Oom Sutthithepa, 30, was known for his thorough and dutiful work at the Santa Barbara Toyota dealership. With the company for three years, Sutthithepa’s warmth, honesty, and great smile were fondly remembered by his coworkers. Above all, it was evident to others that Sutthithepa “loved, loved, loved his family,” and he would make it a priority to spend time with his wife and two kids. At 15 years old, Sutthithepa came to California from Thailand and shared a happy marriage with Yuphawan “Aw” Sutthithepa for the last eight years.
Montecito's Sutthithepa-Taylor Family Remembered
Moments from the memorial
Their son, Pasta, attended Cold Spring Elementary and had been found dead a mile away from his home on the morning of January 9 by County Fire Captain Dave Zaniboni. He described his experience with Pasta and the family’s tragedy as having done “something to my heart I never had happened before; they gave me purpose and focus.” Pasta’s elementary school teacher, Lisa Ishikawa, reflected on how he was always a cheerful, positive presence, and how he “wanted everyone to be his friend and wanted to be a friend to everyone.” Ishikawa and her kindergarten students shared a song for Pasta and his family.
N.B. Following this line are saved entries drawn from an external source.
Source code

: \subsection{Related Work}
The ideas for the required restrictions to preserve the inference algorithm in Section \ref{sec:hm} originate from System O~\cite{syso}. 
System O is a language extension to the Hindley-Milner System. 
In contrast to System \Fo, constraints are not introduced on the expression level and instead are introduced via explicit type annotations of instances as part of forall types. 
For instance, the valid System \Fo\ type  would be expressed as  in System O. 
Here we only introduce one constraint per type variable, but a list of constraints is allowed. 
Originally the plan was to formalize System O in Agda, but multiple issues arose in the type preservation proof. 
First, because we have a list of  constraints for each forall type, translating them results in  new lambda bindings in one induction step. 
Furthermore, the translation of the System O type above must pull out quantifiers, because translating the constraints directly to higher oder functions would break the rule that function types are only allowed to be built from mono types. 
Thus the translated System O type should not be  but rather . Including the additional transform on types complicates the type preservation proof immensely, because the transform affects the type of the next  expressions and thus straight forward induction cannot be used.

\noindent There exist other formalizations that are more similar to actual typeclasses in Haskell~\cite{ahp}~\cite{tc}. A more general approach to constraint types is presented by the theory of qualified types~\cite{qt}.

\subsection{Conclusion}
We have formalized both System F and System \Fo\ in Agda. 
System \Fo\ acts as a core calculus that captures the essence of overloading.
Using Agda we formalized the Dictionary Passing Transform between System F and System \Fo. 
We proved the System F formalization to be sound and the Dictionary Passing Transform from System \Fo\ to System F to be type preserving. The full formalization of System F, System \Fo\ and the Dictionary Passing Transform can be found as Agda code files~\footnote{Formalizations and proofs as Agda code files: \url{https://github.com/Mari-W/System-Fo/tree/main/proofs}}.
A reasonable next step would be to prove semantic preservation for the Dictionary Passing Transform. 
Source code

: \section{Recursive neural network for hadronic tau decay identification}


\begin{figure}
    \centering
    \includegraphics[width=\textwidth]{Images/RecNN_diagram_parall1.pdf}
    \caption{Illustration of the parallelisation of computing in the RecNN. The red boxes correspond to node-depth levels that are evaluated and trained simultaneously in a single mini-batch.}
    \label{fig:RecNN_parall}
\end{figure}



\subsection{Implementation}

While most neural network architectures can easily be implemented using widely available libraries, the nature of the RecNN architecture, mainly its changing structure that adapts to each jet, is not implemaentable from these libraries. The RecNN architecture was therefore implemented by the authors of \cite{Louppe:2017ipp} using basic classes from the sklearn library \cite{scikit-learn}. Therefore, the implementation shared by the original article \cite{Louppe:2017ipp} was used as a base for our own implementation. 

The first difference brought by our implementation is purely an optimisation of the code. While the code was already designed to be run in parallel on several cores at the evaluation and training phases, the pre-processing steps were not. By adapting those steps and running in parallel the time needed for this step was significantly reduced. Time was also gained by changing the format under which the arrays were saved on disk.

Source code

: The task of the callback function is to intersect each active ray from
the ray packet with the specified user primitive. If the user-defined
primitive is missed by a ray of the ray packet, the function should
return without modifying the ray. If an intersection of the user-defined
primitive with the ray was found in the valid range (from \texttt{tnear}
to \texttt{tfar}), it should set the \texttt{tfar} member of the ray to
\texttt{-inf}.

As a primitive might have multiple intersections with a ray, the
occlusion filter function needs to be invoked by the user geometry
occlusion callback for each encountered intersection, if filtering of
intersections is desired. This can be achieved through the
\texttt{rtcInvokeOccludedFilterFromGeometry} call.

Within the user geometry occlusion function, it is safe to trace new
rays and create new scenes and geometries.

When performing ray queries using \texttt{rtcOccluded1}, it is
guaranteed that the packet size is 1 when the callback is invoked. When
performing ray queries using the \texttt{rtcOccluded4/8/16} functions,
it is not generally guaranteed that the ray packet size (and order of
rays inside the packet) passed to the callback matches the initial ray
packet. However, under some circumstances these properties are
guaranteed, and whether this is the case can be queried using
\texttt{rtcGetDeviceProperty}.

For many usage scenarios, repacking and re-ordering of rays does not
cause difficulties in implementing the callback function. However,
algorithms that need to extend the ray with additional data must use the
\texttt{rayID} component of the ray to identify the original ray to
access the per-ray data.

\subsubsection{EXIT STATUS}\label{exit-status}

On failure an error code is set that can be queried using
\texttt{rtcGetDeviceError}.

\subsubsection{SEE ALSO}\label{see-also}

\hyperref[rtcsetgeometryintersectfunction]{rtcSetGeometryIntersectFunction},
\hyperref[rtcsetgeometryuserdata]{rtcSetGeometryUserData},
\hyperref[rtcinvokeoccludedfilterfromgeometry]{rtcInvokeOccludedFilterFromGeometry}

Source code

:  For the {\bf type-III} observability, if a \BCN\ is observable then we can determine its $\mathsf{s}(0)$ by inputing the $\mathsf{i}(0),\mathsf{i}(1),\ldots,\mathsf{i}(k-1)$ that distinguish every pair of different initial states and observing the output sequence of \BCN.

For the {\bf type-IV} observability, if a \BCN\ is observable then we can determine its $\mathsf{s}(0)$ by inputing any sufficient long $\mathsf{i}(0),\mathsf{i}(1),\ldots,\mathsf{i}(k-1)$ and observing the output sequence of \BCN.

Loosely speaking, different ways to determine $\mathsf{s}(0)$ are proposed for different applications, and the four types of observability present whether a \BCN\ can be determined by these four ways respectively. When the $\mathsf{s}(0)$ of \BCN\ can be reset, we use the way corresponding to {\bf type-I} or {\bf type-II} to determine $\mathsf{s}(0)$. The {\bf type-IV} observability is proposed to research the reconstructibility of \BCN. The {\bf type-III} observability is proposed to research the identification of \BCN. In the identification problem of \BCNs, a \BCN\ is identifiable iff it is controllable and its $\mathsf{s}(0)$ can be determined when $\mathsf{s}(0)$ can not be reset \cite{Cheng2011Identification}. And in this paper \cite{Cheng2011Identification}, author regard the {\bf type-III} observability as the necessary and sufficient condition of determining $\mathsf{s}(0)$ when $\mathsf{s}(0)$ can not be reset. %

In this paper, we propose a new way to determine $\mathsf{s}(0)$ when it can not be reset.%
Ishikawa also shared memories of Pasta’s grandfather, Richard Taylor, who would drop Pasta off at school early every morning. Known as an “unconventional, adventurous, inquisitive, and terminally generous” person, Richard had retired to Montecito with his wife, Banphoem “Perm” Taylor. He spent his time reading books and with his family, including his daughter Freya.
Alan Keyser, a local resident, concluded the ceremony by sharing some words from Aw Sutthithepa, Oom’s wife. She described her daughter, Lydia, as a cheerful girl who enjoyed playing with her brother, Pasta, and recalled how she loved to eat strawberries — “just strawberries.” Aw and Oom’s mother, Perm, were working the night shift at Vons and had slept at a hotel room on the night of the destruction, keeping them from harm’s way. Lydia’s body has not yet been found. “We all pray that she will be found soon,” said Keyser. “The little princess is gone away without knowing where she is.”